Вот хотя бы один суровый урок, который дают летние дни в Алжире. Но погода меняется, лето уже на исходе. После такого буйства и пыла первые сентябрьские дожди – словно первые слезы освобожденной земли, как будто за несколько дней весь этот край растворился в нежности. И, однако, в эту же пору над всей страной разливается любовный аромат цветущих рожковых деревьев. По вечерам или после дождя чрево земли еще влажно от семени, что пахнет горьким миндалем, все долгое лето она отдавалась солнцу и теперь отдыхает. И снова этим ароматом освящен брачный союз человека и земли, и в нас пробуждается единственная в этом мире подлинно мужественная любовь – преходящая и щедрая.
Пустыня[25]
Жану Гренье
Разумеется, жить – это совсем не то, что рассуждать о жизни. Если верить великим тосканским мастерам, жить – это трижды свидетельствовать – в тишине, пламени и неподвижности.

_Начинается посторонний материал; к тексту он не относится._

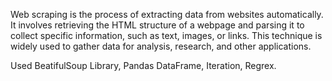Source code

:Web scraping is the process of extracting data from websites automatically. It involves retrieving the HTML structure of a webpage and parsing it to collect specific information, such as text, images, or links. This technique is widely used to gather data for analysis, research, and other applications.

Used BeatifulSoup Library, Pandas DataFrame, Iteration, Regrex.
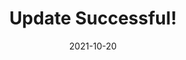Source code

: ---
layout: blocks
title: Update Successful!
date: 2021-10-20
page_sections:
  - block: one-column-1
    headline: <strong>Your card has been updated!</strong>

---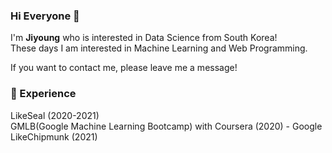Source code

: ### Hi Everyone 👋 <br>
I'm **Jiyoung** who is interested in Data Science from South Korea!<br>
These days I am interested in Machine Learning and Web Programming.<br>

If you want to contact me, please leave me a message!<br>

### 💫 Experience <br>
LikeSeal (2020-2021) <br>
GMLB(Google Machine Learning Bootcamp) with Coursera (2020) - Google <br>
LikeChipmunk (2021) <br>
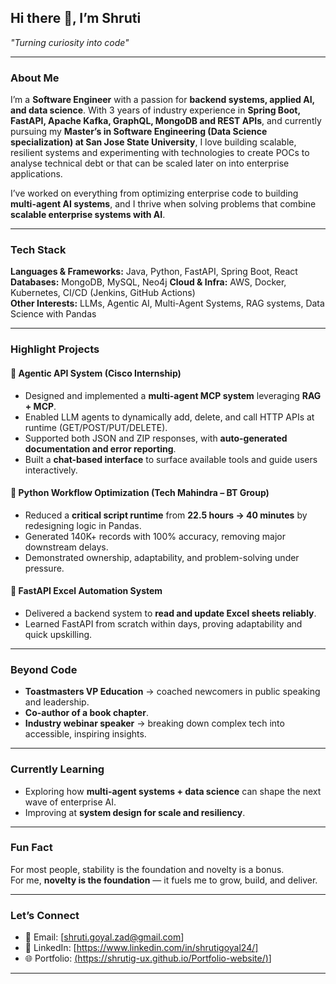 

## Hi there 👋, I’m Shruti  

*"Turning curiosity into code"*  

---

###  About Me  
I’m a **Software Engineer** with a passion for **backend systems, applied AI, and data science**. With 3 years of industry experience in **Spring Boot, FastAPI, Apache Kafka, GraphQL, MongoDB and REST APIs**, and currently pursuing my **Master’s in Software Engineering (Data Science specialization) at San Jose State University**, I love building scalable, resilient systems and experimenting with technologies to create POCs to analyse technical debt or that can be scaled later on into enterprise applications.  

I’ve worked on everything from optimizing enterprise code to building **multi-agent AI systems**, and I thrive when solving problems that combine **scalable enterprise systems with AI**.  

---

### Tech Stack  
**Languages & Frameworks:** Java, Python, FastAPI, Spring Boot, React 
**Databases:**  MongoDB, MySQL, Neo4j
**Cloud & Infra:** AWS, Docker, Kubernetes, CI/CD (Jenkins, GitHub Actions)  
**Other Interests:** LLMs, Agentic AI, Multi-Agent Systems, RAG systems, Data Science with Pandas  

---

### Highlight Projects  

#### 🔹 Agentic API System (Cisco Internship)  
- Designed and implemented a **multi-agent MCP system** leveraging **RAG + MCP**.  
- Enabled LLM agents to dynamically add, delete, and call HTTP APIs at runtime (GET/POST/PUT/DELETE).  
- Supported both JSON and ZIP responses, with **auto-generated documentation and error reporting**.  
- Built a **chat-based interface** to surface available tools and guide users interactively.  

#### 🔹 Python Workflow Optimization (Tech Mahindra – BT Group)  
- Reduced a **critical script runtime** from **22.5 hours → 40 minutes** by redesigning logic in Pandas.  
- Generated 140K+ records with 100% accuracy, removing major downstream delays.  
- Demonstrated ownership, adaptability, and problem-solving under pressure.  

#### 🔹 FastAPI Excel Automation System  
- Delivered a backend system to **read and update Excel sheets reliably**.  
- Learned FastAPI from scratch within days, proving adaptability and quick upskilling.  

---

### Beyond Code  
- **Toastmasters VP Education** → coached newcomers in public speaking and leadership.  
- **Co-author of a book chapter**.  
- **Industry webinar speaker** → breaking down complex tech into accessible, inspiring insights.  

---

### Currently Learning  
- Exploring how **multi-agent systems + data science** can shape the next wave of enterprise AI.  
- Improving at **system design for scale and resiliency**.  

---

### Fun Fact  
For most people, stability is the foundation and novelty is a bonus.  
For me, **novelty is the foundation** — it fuels me to grow, build, and deliver.  

---

### Let’s Connect  
- 📧 Email: [shruti.goyal.zad@gmail.com]  
- 💼 LinkedIn: [https://www.linkedin.com/in/shrutigoyal24/]  
- 🌐 Portfolio: [(https://shrutig-ux.github.io/Portfolio-website/)](https://shrutig-ux.github.io/Portfolio-website/)]  

---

Требуется немало времени, чтобы признать, что персонажей их картин ежедневно встречаешь на улицах Флоренции или Пизы. Но точно так же мы разучились видеть настоящие лица тех, кто нас окружает. Мы больше не смотрим на наших современников, мы ищем в них только то, что помогает нам лавировать меж людьми и соблюдать правила приличного поведения. Мы предпочитаем живому лицу его самую вульгарную поэзию. Но что касается Джотто или Пьеро делла Франческа, то они хорошо знают, что человеческая восприимчивость – ничто. В конце концов, сердце есть у каждого, и поэтому она присуща каждому. Но великие простые и вечные чувства, вокруг которых вращается жажда жизни, ненависть, любовь, слезы и радости, растут в глубине человека и формируют лицо его судьбы, – как в «Положении во гроб» Джоттино боль стиснутых зубов Марии. В огромных величавостях тосканских церквей я ясно вижу толпу ангелов с бесконечно повторяющимися лицами, но в каждом из этих молчаливых и страстных ликов я узнаю одиночество.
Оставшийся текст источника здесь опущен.